[Stored items from a collection]
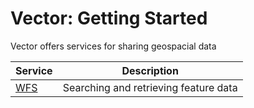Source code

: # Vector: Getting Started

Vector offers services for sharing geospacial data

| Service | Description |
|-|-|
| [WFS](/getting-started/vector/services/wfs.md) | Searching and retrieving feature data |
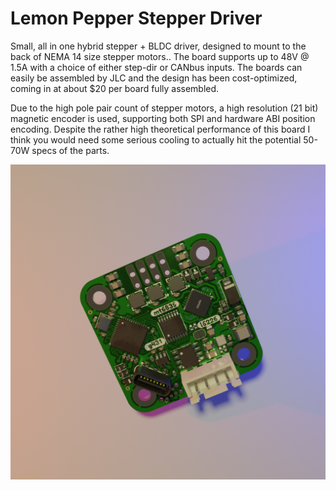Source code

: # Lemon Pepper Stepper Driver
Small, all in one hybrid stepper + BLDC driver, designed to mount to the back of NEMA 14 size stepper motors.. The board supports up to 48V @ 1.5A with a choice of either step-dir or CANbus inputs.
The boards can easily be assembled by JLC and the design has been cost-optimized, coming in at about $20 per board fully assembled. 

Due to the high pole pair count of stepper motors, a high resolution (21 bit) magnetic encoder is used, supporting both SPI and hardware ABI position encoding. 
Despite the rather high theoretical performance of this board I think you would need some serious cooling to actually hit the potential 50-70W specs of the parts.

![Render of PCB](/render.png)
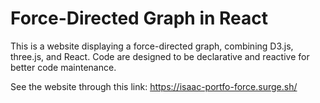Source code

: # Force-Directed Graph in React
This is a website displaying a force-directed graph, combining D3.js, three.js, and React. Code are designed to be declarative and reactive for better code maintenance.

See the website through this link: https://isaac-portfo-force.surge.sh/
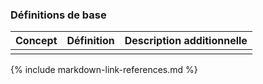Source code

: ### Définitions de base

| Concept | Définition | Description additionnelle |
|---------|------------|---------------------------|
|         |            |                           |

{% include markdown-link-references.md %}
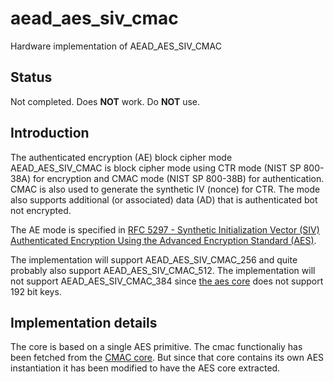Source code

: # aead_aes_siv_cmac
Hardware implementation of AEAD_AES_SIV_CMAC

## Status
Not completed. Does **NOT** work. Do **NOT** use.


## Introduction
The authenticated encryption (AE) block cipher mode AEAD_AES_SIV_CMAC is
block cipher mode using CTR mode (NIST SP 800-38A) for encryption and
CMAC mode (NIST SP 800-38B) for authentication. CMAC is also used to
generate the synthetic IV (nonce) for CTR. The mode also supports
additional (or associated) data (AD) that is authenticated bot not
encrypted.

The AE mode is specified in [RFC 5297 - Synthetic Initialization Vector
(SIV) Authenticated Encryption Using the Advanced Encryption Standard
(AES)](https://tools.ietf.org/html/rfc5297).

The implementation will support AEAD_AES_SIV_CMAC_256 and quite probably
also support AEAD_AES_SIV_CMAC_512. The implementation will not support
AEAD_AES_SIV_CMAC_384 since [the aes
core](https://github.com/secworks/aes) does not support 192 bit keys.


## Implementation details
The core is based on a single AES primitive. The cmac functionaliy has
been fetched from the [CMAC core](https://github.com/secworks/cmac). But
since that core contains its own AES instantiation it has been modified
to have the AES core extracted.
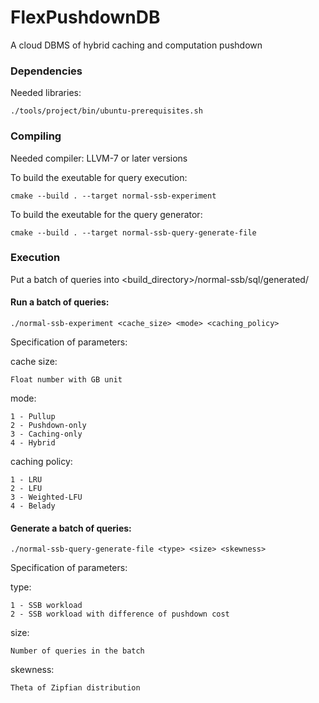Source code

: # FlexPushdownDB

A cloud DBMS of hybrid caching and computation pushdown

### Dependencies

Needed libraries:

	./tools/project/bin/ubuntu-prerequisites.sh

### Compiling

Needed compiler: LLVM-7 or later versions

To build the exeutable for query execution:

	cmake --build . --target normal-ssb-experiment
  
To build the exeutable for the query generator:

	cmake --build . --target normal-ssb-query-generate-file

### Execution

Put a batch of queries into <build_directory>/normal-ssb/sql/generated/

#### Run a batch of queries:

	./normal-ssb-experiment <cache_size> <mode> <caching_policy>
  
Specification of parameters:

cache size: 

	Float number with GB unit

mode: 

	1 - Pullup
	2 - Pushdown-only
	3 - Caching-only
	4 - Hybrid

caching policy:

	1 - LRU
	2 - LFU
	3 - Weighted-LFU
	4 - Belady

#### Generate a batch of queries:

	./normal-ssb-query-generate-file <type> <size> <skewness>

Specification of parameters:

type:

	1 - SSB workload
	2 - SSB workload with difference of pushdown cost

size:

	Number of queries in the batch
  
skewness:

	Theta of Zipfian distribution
---
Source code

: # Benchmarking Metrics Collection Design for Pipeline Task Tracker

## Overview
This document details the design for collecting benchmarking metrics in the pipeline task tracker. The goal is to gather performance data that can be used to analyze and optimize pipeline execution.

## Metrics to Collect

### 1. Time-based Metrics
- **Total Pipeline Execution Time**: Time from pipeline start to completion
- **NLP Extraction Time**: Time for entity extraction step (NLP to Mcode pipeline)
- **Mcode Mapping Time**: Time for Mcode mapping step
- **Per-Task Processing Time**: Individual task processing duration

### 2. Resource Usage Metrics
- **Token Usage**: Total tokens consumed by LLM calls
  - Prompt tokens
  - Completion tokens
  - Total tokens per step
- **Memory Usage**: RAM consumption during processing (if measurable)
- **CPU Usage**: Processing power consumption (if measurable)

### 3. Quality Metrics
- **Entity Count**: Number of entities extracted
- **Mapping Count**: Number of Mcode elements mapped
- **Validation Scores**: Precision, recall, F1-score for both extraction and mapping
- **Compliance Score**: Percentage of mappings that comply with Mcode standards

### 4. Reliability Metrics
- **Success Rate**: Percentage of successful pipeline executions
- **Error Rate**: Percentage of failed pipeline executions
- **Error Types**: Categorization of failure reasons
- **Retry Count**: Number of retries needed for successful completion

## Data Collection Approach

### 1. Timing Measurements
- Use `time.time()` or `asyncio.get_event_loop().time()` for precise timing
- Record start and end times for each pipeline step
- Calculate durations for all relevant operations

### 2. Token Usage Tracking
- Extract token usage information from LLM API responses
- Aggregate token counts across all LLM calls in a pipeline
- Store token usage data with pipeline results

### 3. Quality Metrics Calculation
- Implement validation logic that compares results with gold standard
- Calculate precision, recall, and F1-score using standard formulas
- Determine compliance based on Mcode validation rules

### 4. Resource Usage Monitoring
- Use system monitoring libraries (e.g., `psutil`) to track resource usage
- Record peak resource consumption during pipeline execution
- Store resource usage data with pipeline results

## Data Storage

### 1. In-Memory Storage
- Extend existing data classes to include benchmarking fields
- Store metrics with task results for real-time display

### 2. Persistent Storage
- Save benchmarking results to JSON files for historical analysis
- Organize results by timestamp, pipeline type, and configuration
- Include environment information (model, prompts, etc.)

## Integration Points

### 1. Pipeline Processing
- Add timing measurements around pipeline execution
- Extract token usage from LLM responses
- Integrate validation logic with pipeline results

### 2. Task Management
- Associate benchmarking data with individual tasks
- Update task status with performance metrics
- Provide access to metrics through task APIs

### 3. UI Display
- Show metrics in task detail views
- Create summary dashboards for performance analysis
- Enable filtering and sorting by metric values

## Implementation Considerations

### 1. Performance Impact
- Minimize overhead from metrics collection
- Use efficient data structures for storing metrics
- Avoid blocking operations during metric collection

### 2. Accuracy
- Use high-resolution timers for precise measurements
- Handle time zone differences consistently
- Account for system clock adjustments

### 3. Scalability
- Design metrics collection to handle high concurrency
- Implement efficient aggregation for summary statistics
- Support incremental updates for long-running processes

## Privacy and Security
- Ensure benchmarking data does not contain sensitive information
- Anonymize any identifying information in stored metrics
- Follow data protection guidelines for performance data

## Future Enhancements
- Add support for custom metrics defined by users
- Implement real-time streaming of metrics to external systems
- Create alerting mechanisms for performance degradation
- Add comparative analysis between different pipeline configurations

What the task requires: Only the lines above starting at the one containing "- Use system" and ending at the one containing "- Add timing", both included, are to be returned, exactly as they read.

Answer space:
- Use system monitoring libraries (e.g., `psutil`) to track resource usage
- Record peak resource consumption during pipeline execution
- Store resource usage data with pipeline results

## Data Storage

### 1. In-Memory Storage
- Extend existing data classes to include benchmarking fields
- Store metrics with task results for real-time display

### 2. Persistent Storage
- Save benchmarking results to JSON files for historical analysis
- Organize results by timestamp, pipeline type, and configuration
- Include environment information (model, prompts, etc.)

## Integration Points

### 1. Pipeline Processing
- Add timing measurements around pipeline execution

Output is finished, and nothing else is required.